Hal Carter chega a Halstead de carona em um trem cargueiro. Traz consigo apenas a roupa do corpo e a determinação de começar uma nova vida. Nas costas carrega as derrotas de uma vida. Atlético, bonito e errante, vem de uma fracassada tentativa de carreira de ator em Hollywood. Desempregado, ele procura naquele pequeno lugar por Allan Benson (Cliff Robertson), antigo colega da época da faculdade. Allan é filho de um agroindustrial, pertencendo à família mais rica do local. Hal conta com a ajuda do amigo para conseguir um emprego.
Antes do encontro esperado com o ex-colega, Hal conhece a amável Sra. Potts (Verna Felton), a quem se oferece para limpar o quintal em troca de refeição. Verna Felton está adorável na personagem, encontrando, na época, grande sucesso que se repercutiu em sua carreira. Enquanto limpa o quintal, a boa senhora pede para Hal tirar a camisa, para que possa lavá-la, assim, ele chegará mais apresentável ao encontro de Allan Benson. A nudez do torso de William Holden causou sensação na época, principalmente pelo ator ter depilado os pêlos, algo ousado para os costumes da época.
Ocupado com a limpeza do quintal, Hal atrairá a atenção da vizinhança da senhora Potts, em especial de três mulheres: da professora solteirona Rosemary (Rosalind Russell), da jovem intelectual Millie Owens (Susan Strasberg), e da exuberante Madge Owens (Kim Novak), a mais bela mulher do local.

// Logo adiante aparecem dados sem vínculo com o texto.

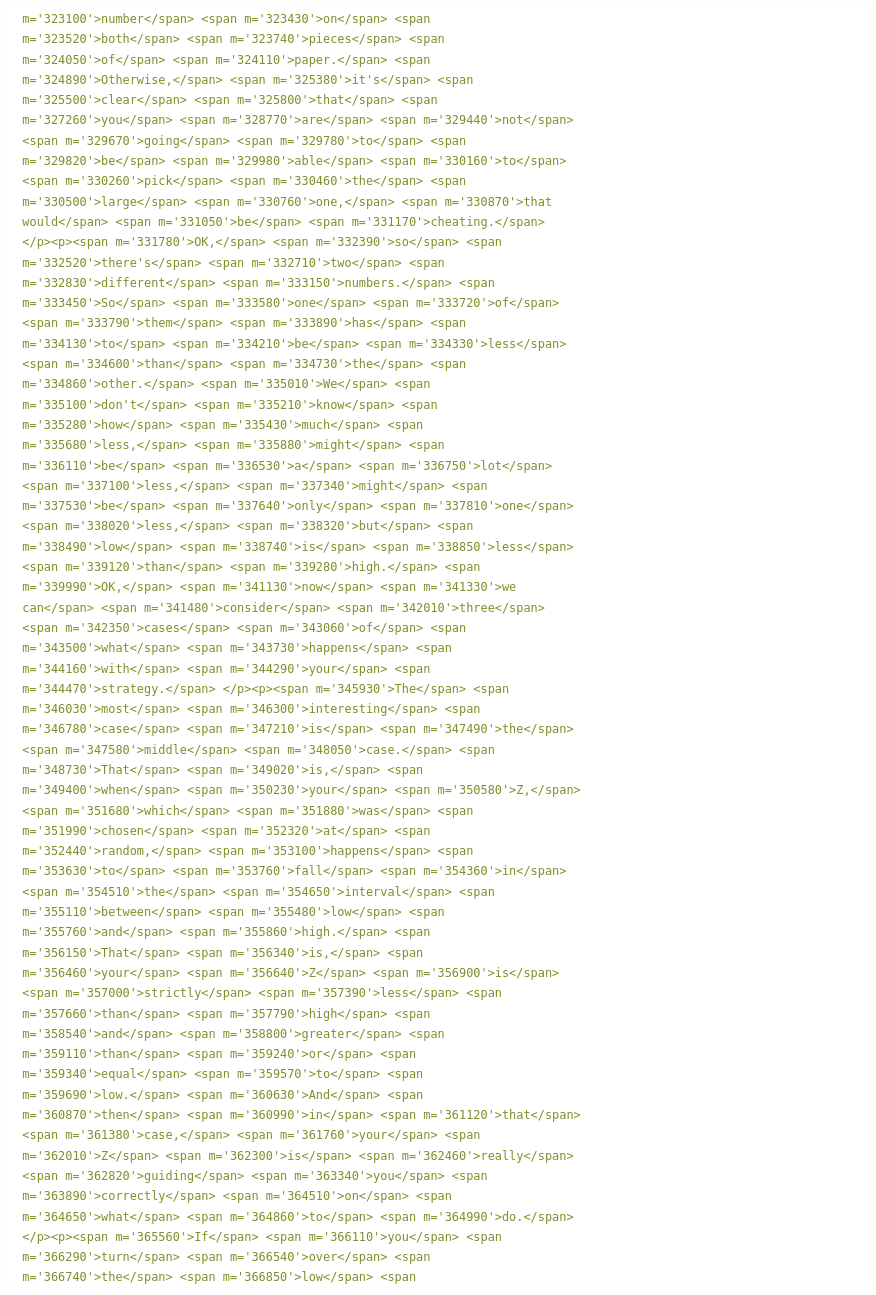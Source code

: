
 ```yaml
  m='323100'>number</span> <span m='323430'>on</span> <span
  m='323520'>both</span> <span m='323740'>pieces</span> <span
  m='324050'>of</span> <span m='324110'>paper.</span> <span
  m='324890'>Otherwise,</span> <span m='325380'>it's</span> <span
  m='325500'>clear</span> <span m='325800'>that</span> <span
  m='327260'>you</span> <span m='328770'>are</span> <span m='329440'>not</span>
  <span m='329670'>going</span> <span m='329780'>to</span> <span
  m='329820'>be</span> <span m='329980'>able</span> <span m='330160'>to</span>
  <span m='330260'>pick</span> <span m='330460'>the</span> <span
  m='330500'>large</span> <span m='330760'>one,</span> <span m='330870'>that
  would</span> <span m='331050'>be</span> <span m='331170'>cheating.</span>
  </p><p><span m='331780'>OK,</span> <span m='332390'>so</span> <span
  m='332520'>there's</span> <span m='332710'>two</span> <span
  m='332830'>different</span> <span m='333150'>numbers.</span> <span
  m='333450'>So</span> <span m='333580'>one</span> <span m='333720'>of</span>
  <span m='333790'>them</span> <span m='333890'>has</span> <span
  m='334130'>to</span> <span m='334210'>be</span> <span m='334330'>less</span>
  <span m='334600'>than</span> <span m='334730'>the</span> <span
  m='334860'>other.</span> <span m='335010'>We</span> <span
  m='335100'>don't</span> <span m='335210'>know</span> <span
  m='335280'>how</span> <span m='335430'>much</span> <span
  m='335680'>less,</span> <span m='335880'>might</span> <span
  m='336110'>be</span> <span m='336530'>a</span> <span m='336750'>lot</span>
  <span m='337100'>less,</span> <span m='337340'>might</span> <span
  m='337530'>be</span> <span m='337640'>only</span> <span m='337810'>one</span>
  <span m='338020'>less,</span> <span m='338320'>but</span> <span
  m='338490'>low</span> <span m='338740'>is</span> <span m='338850'>less</span>
  <span m='339120'>than</span> <span m='339280'>high.</span> <span
  m='339990'>OK,</span> <span m='341130'>now</span> <span m='341330'>we
  can</span> <span m='341480'>consider</span> <span m='342010'>three</span>
  <span m='342350'>cases</span> <span m='343060'>of</span> <span
  m='343500'>what</span> <span m='343730'>happens</span> <span
  m='344160'>with</span> <span m='344290'>your</span> <span
  m='344470'>strategy.</span> </p><p><span m='345930'>The</span> <span
  m='346030'>most</span> <span m='346300'>interesting</span> <span
  m='346780'>case</span> <span m='347210'>is</span> <span m='347490'>the</span>
  <span m='347580'>middle</span> <span m='348050'>case.</span> <span
  m='348730'>That</span> <span m='349020'>is,</span> <span
  m='349400'>when</span> <span m='350230'>your</span> <span m='350580'>Z,</span>
  <span m='351680'>which</span> <span m='351880'>was</span> <span
  m='351990'>chosen</span> <span m='352320'>at</span> <span
  m='352440'>random,</span> <span m='353100'>happens</span> <span
  m='353630'>to</span> <span m='353760'>fall</span> <span m='354360'>in</span>
  <span m='354510'>the</span> <span m='354650'>interval</span> <span
  m='355110'>between</span> <span m='355480'>low</span> <span
  m='355760'>and</span> <span m='355860'>high.</span> <span
  m='356150'>That</span> <span m='356340'>is,</span> <span
  m='356460'>your</span> <span m='356640'>Z</span> <span m='356900'>is</span>
  <span m='357000'>strictly</span> <span m='357390'>less</span> <span
  m='357660'>than</span> <span m='357790'>high</span> <span
  m='358540'>and</span> <span m='358800'>greater</span> <span
  m='359110'>than</span> <span m='359240'>or</span> <span
  m='359340'>equal</span> <span m='359570'>to</span> <span
  m='359690'>low.</span> <span m='360630'>And</span> <span
  m='360870'>then</span> <span m='360990'>in</span> <span m='361120'>that</span>
  <span m='361380'>case,</span> <span m='361760'>your</span> <span
  m='362010'>Z</span> <span m='362300'>is</span> <span m='362460'>really</span>
  <span m='362820'>guiding</span> <span m='363340'>you</span> <span
  m='363890'>correctly</span> <span m='364510'>on</span> <span
  m='364650'>what</span> <span m='364860'>to</span> <span m='364990'>do.</span>
  </p><p><span m='365560'>If</span> <span m='366110'>you</span> <span
  m='366290'>turn</span> <span m='366540'>over</span> <span
  m='366740'>the</span> <span m='366850'>low</span> <span
```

O primeiro encontro de olhares entre Hal e Madge denuncia a química latente entre os dois, apesar de uma tentativa de negação e desprezo de ambos. A partir daquele momento, o destino de cada um está irremediavelmente eclipsado, condenado a revelar ao espectador uma magnífica história de amor.

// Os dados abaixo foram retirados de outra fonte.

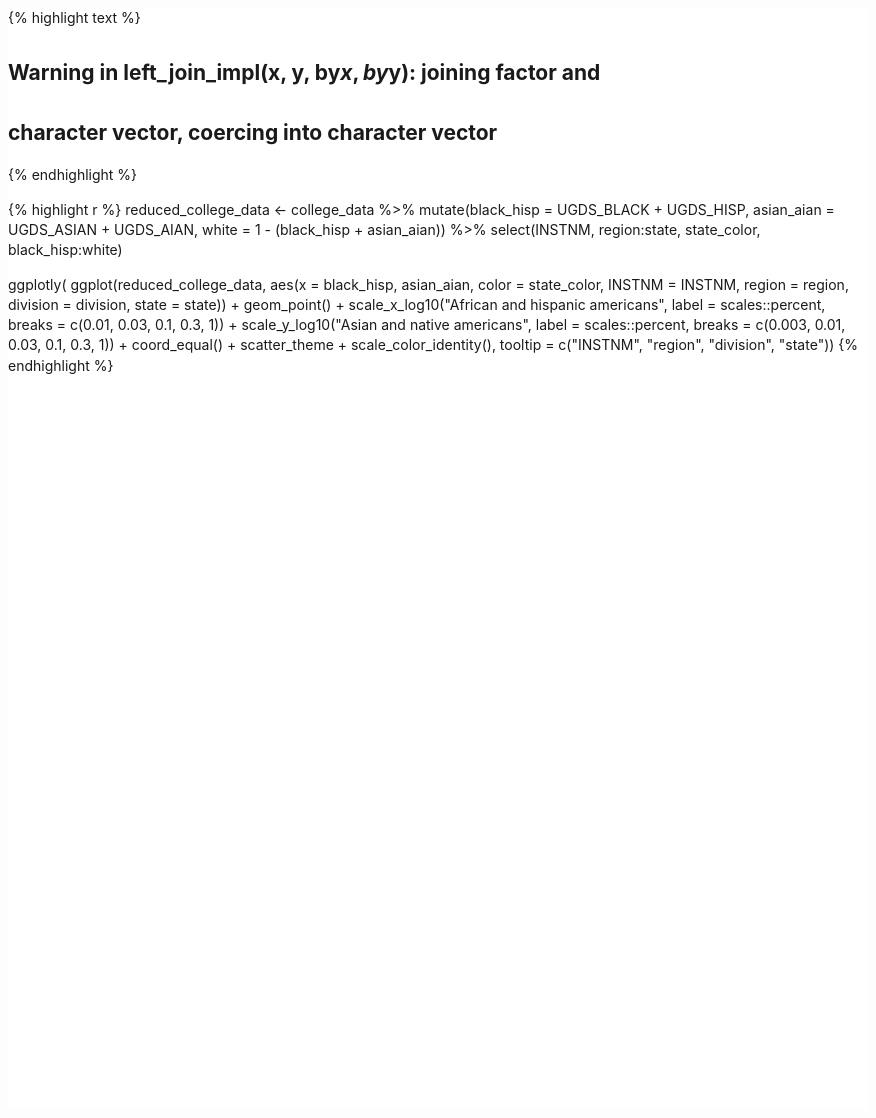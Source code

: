 

{% highlight text %}
## Warning in left_join_impl(x, y, by$x, by$y): joining factor and
## character vector, coercing into character vector
{% endhighlight %}



{% highlight r %}
reduced_college_data <- college_data %>% mutate(black_hisp = UGDS_BLACK + UGDS_HISP,
                        asian_aian = UGDS_ASIAN + UGDS_AIAN,
                        white = 1 - (black_hisp + asian_aian)) %>%
  select(INSTNM, region:state, state_color, black_hisp:white)

ggplotly(
ggplot(reduced_college_data, aes(x = black_hisp, asian_aian, color = state_color, INSTNM = INSTNM, region = region, division = division, state = state)) +
  geom_point() +
  scale_x_log10("African and hispanic americans", label = scales::percent, breaks = c(0.01, 0.03, 0.1, 0.3, 1)) +
  scale_y_log10("Asian and native americans", label = scales::percent, breaks = c(0.003, 0.01, 0.03, 0.1, 0.3, 1)) +
  coord_equal() +
  scatter_theme +
  scale_color_identity(), tooltip = c("INSTNM", "region", "division", "state"))
{% endhighlight %}

<div id="htmlwidget-6101" style="width:720px;height:720px;" class="plotly html-widget"></div>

Ricas Personagens Coadjuvantes

Picnic” não se resume aos protagonistas, tendo como ingrediente fundamental os coadjuvantes, numa feliz escolha de elenco. Cada ator abraça o seu personagem com uma comovente interpretação, gerando personagens carismáticas, construindo um retrato definitivo da vida e dos costumes do interior estadunidense da década de 1950. Halstead é a própria sociedade norte-americana, onde cada personagem coadjuvante toma para si um estigma daquela moralidade, aparentemente calma, pacata e leve, mas pronta para ser diluída diante da alma humana, maior e melhor do que qualquer sociedade que se lhe é inserida.

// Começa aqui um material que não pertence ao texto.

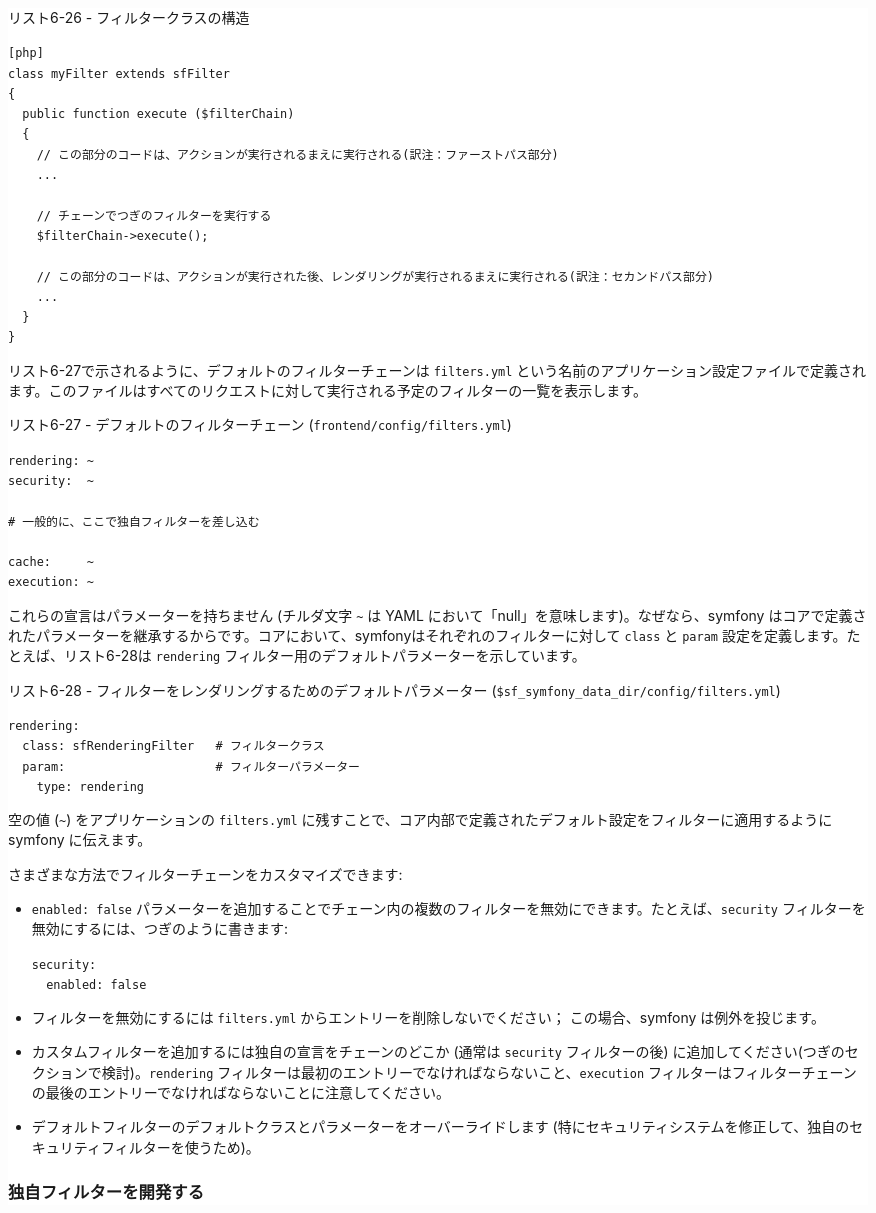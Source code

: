 リスト6-26 - フィルタークラスの構造

    [php]
    class myFilter extends sfFilter
    {
      public function execute ($filterChain)
      {
        // この部分のコードは、アクションが実行されるまえに実行される(訳注：ファーストパス部分)
        ...

        // チェーンでつぎのフィルターを実行する
        $filterChain->execute();

        // この部分のコードは、アクションが実行された後、レンダリングが実行されるまえに実行される(訳注：セカンドパス部分)
        ...
      }
    }

リスト6-27で示されるように、デフォルトのフィルターチェーンは `filters.yml` という名前のアプリケーション設定ファイルで定義されます。このファイルはすべてのリクエストに対して実行される予定のフィルターの一覧を表示します。

リスト6-27 - デフォルトのフィルターチェーン (`frontend/config/filters.yml`)

    rendering: ~
    security:  ~

    # 一般的に、ここで独自フィルターを差し込む

    cache:     ~
    execution: ~

これらの宣言はパラメーターを持ちません (チルダ文字 `~` は YAML において「null」を意味します)。なぜなら、symfony はコアで定義されたパラメーターを継承するからです。コアにおいて、symfonyはそれぞれのフィルターに対して `class` と `param` 設定を定義します。たとえば、リスト6-28は `rendering` フィルター用のデフォルトパラメーターを示しています。

リスト6-28 - フィルターをレンダリングするためのデフォルトパラメーター (`$sf_symfony_data_dir/config/filters.yml`)

    rendering:
      class: sfRenderingFilter   # フィルタークラス
      param:                     # フィルターパラメーター
        type: rendering

空の値 (`~`) をアプリケーションの `filters.yml` に残すことで、コア内部で定義されたデフォルト設定をフィルターに適用するように symfony に伝えます。

さまざまな方法でフィルターチェーンをカスタマイズできます:

  * `enabled: false` パラメーターを追加することでチェーン内の複数のフィルターを無効にできます。たとえば、`security` フィルターを無効にするには、つぎのように書きます:

        security:
          enabled: false

  * フィルターを無効にするには `filters.yml` からエントリーを削除しないでください； この場合、symfony は例外を投じます。
  * カスタムフィルターを追加するには独自の宣言をチェーンのどこか (通常は `security` フィルターの後) に追加してください(つぎのセクションで検討)。`rendering` フィルターは最初のエントリーでなければならないこと、`execution` フィルターはフィルターチェーンの最後のエントリーでなければならないことに注意してください。
  * デフォルトフィルターのデフォルトクラスとパラメーターをオーバーライドします (特にセキュリティシステムを修正して、独自のセキュリティフィルターを使うため)。

### 独自フィルターを開発する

Na casa vizinha à senhora Potts, mora Flo Owens (Betty Field), mulher altiva, que ao ser abandonada pelo marido, dedicou-se às filhas Madge e Millie. Na visão pequena do lugar, um bom casamento é o que se pode oferecer de melhor para uma mulher. Flo prepara Madge, considerada a jovem mais bonita do lugar, para que invista em um bom casamento, aproveitando-se da fugacidade da sua beleza, construindo um alicerce firme para quando ela não mais existir. Se Flo sonha com um bom casamento para Madge, para a inquieta Millie, pensa em uma possível faculdade, sem muita convicção de que um destino baseado no estudo seja o melhor para uma filha. Flo é a própria visão das limitações das mulheres do seu tempo, das ambições que os pais tinham para as filhas. Betty Field constrói uma personagem contundente, emprestando-lhe todos os arranhões de uma vida marcada pelos sofrimentos e limitações sociais.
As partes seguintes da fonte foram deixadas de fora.